ALWAYS RIDICULOUS

A monologue from the play by Jose Echegaray

NOTE: This monologue is reprinted from Poet Lore, Volume XXVII, Summer 1916, Number III.

TERESA: I can't read anymore. How tiresome this novel is. [She drops the book.] Everything bores me. [Gets up and looks out at rear of stage.] Yes, the park is very beautiful, there is no other like it in Madrid, but it's always the same, I know every tree, one by one, and every branch, leaf by leaf. [Goes towards front of stage.] I don't know what to do, truly, I don't know what to do! If I were a child I would play with her. Poor Maria! [Looking at her daughter.] But those days have passed. Now I'm neither happy nor able to pretend I'm happy, or if I do pretend, it's such an effort that I think my heart will burst and my nerves tear in pieces. What disgust! What weariness! I'm twenty-five years old.

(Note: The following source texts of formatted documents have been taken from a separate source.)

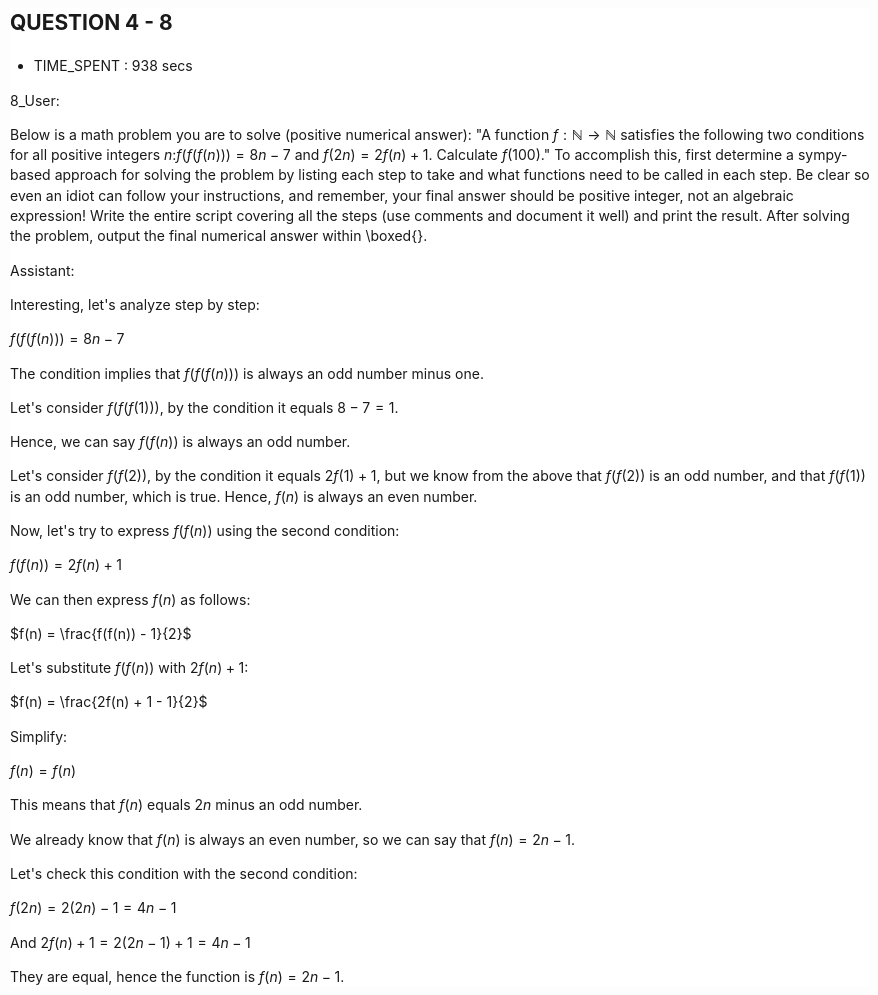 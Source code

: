 

## QUESTION 4 - 8 
- TIME_SPENT : 938 secs

8_User:

Below is a math problem you are to solve (positive numerical answer):
"A function $f: \mathbb N \to \mathbb N$ satisfies the following two conditions for all positive integers $n$:$f(f(f(n)))=8n-7$ and $f(2n)=2f(n)+1$. Calculate $f(100)$."
To accomplish this, first determine a sympy-based approach for solving the problem by listing each step to take and what functions need to be called in each step. Be clear so even an idiot can follow your instructions, and remember, your final answer should be positive integer, not an algebraic expression!
Write the entire script covering all the steps (use comments and document it well) and print the result. After solving the problem, output the final numerical answer within \boxed{}.

Assistant: 

Interesting, let's analyze step by step:



$f(f(f(n)))=8n-7$

The condition implies that $f(f(f(n)))$ is always an odd number minus one. 

Let's consider $f(f(f(1)))$, by the condition it equals $8 - 7 = 1$. 

Hence, we can say $f(f(n))$ is always an odd number. 

Let's consider $f(f(2))$, by the condition it equals $2f(1) + 1$, but we know from the above that $f(f(2))$ is an odd number, and that $f(f(1))$ is an odd number, which is true. Hence, $f(n)$ is always an even number.

Now, let's try to express $f(f(n))$ using the second condition:

$f(f(n)) = 2f(n) + 1$

We can then express $f(n)$ as follows:

$f(n) = \frac{f(f(n)) - 1}{2}$

Let's substitute $f(f(n))$ with $2f(n) + 1$:

$f(n) = \frac{2f(n) + 1 - 1}{2}$

Simplify:

$f(n) = f(n)$

This means that $f(n)$ equals $2n$ minus an odd number. 

We already know that $f(n)$ is always an even number, so we can say that $f(n) = 2n - 1$.

Let's check this condition with the second condition:

$f(2n) = 2(2n) - 1 = 4n - 1$

And $2f(n) + 1 = 2(2n - 1) + 1 = 4n - 1$

They are equal, hence the function is $f(n) = 2n - 1$.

I feel as if I were fifty. When Eugenio and Father come they must not notice anything. I will practice my smiles in the mirror again. [Looks into mirror.] This way -- No! -- this way. [Trying to smile.] That's not a smile, that's just a grimace of weariness and discouragement. No! The smiles don't flourish. I must laugh hard. The force of it will hide the pain. Ha! Ha! Ha! Everything is so funny. Ha! Ha! Ha! [To her daughter.] Now you see, my daughter, how to amuse yourself in this world. [Keeps on laughing and ends almost crying.]